Pinderhughes touts power of music at Thayer visit
Samora Pinderhughes is a Juilliard graduate currently earning his PhD in the Creative Practice and Critical Inquiry program at Harvard University. He’s also an accomplished pianist and composer who has toured with jazz great Branford Marsalis and collaborates frequently with hip-hop artist Common.
So it must have surprised some when, asked during a midday conversation with Thayer students about the greatest challenge to his creative expression, the award-winning musician said it’s not enough trust in his own ability.
“My biggest obstacle has been self-confidence,” said Pinderhughes, who visited campus Dec. 12 at the invitation of Dr. Joshua Bennett, a poet and professor of English at Dartmouth College who is also a scholar-in-residence at Thayer. Pinderhughes continued: “The mind will convince you what’s real is unreal and what’s unreal is real. The mind is crazy like that.”
Pinderhughes and Bennett began the day at the Upper School’s Monday Morning Meeting where the two engaged in conversation about the power and joy of music, the need to be “radically present” and vulnerable, and the importance of collaboration. Pinderhughes, who recently collaborated with Bennett on an upcoming album combining jazz and poetry, noted that singing makes a human being immediately vulnerable, which is also part of what makes it so special.
“I’ve never received more joy in life than by singing with other people,” said Pinderhughes, a native of the Bay Area in California. “It’s the purest example of community. Harmony means you have to listen to one another.”
Pinderhughes also performed some of his own songs during the assembly, including “Hold That Weight,” “Process,” “Kingly,” and “Holding Cell.” In “Process,” the lyrics are vivid yet haunting — Tell me / How do you name those secrets / That you never say out loud? / And why does the body see these demons, But keep me from calling out? The song “Holding Cell” is a commentary on the prison system in America and speaks to Pinderhughes’ role as an activist for prison reform. He created The Healing Project, a multimedia effort where Pinderhughes interviewed more than a 100 people to understand how they’ve found healing from what the artist calls “structural violence” in its various forms.

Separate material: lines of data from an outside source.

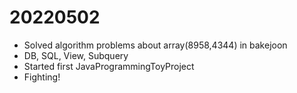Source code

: # 20220502

- Solved algorithm problems about array(8958,4344) in bakejoon 
- DB, SQL, View, Subquery
- Started first JavaProgrammingToyProject 
- Fighting!
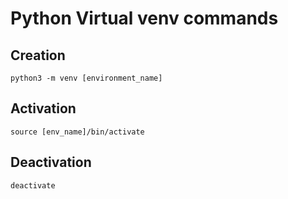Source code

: # Python Virtual venv commands

## Creation

`python3 -m venv [environment_name]`

## Activation

`source [env_name]/bin/activate`

## Deactivation

`deactivate`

“There are so many ways that people are healing themselves and their community,” he said.
Pinderhughes and Bennett followed the morning assembly with a “Deeper Dive Session” later in the day. Students from Jazz Combo, Law & Society, and Global Scholars classes asked questions and heard candid answers in a more relaxed setting. There, Bennett echoed Pinderhughes’ call to walk that line between authentic confidence and a brash cockiness that is in many ways a false face. The accomplished poet and professor told students that at one point in his life, an all-or-nothing approach led him to believe that if he wasn’t the star, then he was somehow failing. Luckily, Bennett said, that worldview is no longer the case for him.
“It’s an adventure,” he said of the artist’s life. “Build little victories for yourself every day.”
Thayer Academy’s Scholar-in-Residence Program was created to “bring the world to Thayer,” part of efforts to develop curricula and training around critical communication and leadership skills that students need to navigate a changing global landscape.